In our previous post, we looked at how your normal sleep is disrupted by the stress of losing your spouse/partner.

Now for our 7 most useful tips on dealing with that long stretch before your alarm goes off.

1) Use your bed for sleep only. If you have to get up, go into another room to read, watch or listen to something boring. Avoid mentally stimulating content.
2) Don’t look at the clock. Noticing how long it’s taking you to fall asleep can become another pressure.
3) If you’re too tense to fall asleep, get up and perform some mindless, repetitive housework, like vacuuming.
4) Write down any persistent thoughts or worries.
5) Listen to music or an audio book/podcast at such a low volume that the effort to hear will distract you from worrying thoughts.
6) Listen to a relaxation audio while still in bed.
7) Get some mild exercise, like walking, earlier in the day.
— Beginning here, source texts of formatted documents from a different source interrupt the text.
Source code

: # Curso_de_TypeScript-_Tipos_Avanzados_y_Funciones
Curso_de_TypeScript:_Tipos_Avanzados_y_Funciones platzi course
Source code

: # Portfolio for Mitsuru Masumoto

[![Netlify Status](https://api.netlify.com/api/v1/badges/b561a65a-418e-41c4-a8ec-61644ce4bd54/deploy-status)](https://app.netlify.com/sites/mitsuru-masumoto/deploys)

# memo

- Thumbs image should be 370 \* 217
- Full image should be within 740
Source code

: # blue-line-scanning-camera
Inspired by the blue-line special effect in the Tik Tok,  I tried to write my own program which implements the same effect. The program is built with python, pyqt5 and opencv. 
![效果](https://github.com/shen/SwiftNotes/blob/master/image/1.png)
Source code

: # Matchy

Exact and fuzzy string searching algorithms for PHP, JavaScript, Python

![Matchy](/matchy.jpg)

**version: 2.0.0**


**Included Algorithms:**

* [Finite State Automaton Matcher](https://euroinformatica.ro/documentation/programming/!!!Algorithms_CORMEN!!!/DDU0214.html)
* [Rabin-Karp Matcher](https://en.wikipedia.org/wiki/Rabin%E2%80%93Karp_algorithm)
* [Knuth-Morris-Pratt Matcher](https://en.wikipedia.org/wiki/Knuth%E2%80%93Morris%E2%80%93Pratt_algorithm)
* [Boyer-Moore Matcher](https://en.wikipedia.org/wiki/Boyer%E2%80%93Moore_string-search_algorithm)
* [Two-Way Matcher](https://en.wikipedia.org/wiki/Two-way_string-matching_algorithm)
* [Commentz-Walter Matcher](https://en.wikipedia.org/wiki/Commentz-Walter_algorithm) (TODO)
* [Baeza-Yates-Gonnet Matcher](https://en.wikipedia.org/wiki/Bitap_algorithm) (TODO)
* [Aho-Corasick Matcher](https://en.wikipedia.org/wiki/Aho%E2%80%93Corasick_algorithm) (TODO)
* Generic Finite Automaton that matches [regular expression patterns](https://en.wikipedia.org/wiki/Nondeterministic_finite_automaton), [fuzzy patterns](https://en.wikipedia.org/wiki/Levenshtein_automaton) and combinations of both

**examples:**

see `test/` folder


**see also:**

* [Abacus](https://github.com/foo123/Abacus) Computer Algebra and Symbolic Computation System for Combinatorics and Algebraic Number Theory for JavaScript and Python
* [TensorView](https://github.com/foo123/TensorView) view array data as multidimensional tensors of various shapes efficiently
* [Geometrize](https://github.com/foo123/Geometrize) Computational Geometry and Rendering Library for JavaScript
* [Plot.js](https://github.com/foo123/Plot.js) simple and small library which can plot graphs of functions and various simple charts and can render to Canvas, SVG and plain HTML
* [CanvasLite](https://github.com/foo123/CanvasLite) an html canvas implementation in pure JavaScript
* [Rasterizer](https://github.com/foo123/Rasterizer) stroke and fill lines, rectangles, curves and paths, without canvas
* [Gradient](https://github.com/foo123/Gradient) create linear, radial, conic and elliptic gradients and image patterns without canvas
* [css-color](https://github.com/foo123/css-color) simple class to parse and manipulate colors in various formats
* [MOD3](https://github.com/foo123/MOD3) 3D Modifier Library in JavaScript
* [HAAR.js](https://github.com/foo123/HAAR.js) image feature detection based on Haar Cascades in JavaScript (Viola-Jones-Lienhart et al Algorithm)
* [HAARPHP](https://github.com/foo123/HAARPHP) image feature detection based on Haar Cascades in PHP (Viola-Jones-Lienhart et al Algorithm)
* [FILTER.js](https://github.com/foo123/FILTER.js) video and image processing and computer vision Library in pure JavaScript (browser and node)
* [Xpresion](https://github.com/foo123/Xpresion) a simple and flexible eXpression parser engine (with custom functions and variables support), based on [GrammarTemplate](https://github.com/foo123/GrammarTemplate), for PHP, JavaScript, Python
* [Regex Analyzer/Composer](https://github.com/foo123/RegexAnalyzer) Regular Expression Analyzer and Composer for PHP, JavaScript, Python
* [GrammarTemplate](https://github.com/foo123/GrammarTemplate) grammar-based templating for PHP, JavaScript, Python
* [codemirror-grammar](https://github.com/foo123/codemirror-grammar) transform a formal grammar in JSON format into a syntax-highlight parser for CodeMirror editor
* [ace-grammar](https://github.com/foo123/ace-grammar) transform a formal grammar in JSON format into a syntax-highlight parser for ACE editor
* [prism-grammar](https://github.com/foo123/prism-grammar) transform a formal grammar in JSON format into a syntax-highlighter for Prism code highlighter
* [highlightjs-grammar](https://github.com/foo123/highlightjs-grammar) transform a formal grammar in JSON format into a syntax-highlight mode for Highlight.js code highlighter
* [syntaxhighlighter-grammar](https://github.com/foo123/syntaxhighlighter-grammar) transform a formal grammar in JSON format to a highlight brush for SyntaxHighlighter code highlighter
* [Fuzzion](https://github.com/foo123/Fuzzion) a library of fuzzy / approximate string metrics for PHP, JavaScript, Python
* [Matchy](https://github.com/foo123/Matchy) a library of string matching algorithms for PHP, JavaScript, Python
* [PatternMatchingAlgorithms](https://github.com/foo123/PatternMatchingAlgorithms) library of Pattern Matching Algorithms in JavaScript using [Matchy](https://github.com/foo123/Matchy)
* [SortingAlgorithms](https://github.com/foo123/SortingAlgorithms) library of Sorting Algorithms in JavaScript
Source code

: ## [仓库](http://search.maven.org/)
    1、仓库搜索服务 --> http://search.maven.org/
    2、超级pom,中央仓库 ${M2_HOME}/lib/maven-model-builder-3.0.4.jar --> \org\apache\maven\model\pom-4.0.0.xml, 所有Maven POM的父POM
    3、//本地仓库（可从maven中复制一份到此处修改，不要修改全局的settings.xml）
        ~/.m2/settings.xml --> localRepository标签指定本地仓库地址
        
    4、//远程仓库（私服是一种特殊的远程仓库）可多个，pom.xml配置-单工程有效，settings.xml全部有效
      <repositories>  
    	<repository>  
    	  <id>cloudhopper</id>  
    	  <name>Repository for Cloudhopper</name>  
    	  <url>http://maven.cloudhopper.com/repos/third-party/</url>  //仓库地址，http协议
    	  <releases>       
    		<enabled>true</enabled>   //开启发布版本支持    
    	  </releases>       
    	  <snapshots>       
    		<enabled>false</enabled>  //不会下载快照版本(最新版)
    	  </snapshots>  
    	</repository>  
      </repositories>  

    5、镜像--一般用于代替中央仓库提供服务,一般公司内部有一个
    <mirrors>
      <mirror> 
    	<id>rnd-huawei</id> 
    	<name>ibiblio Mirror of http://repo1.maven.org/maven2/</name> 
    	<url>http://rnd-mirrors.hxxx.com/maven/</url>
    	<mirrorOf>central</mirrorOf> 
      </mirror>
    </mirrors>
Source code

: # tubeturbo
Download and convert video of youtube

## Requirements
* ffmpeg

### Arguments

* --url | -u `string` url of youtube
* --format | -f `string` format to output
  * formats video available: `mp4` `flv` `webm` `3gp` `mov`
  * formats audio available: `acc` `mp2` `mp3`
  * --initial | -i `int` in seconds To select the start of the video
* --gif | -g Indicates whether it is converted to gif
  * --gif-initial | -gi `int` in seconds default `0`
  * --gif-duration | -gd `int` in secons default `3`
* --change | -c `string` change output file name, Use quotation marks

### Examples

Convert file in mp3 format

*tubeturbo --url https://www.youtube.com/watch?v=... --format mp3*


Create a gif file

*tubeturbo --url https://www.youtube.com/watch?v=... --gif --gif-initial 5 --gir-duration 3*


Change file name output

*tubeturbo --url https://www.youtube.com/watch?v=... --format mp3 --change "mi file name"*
If you have health issues, be sure to check with your doctor before attempting any activity.

If you find that some nights you just can’t relax enough for sleep, don't try to medicate yourself with alcohol. Instead, talk to you doctor about prescribing some medication on a temporary basis only!

If certain problems persist in affecting your sleep, consider talking them over with a trusted clergyperson or a licensed mental health professional.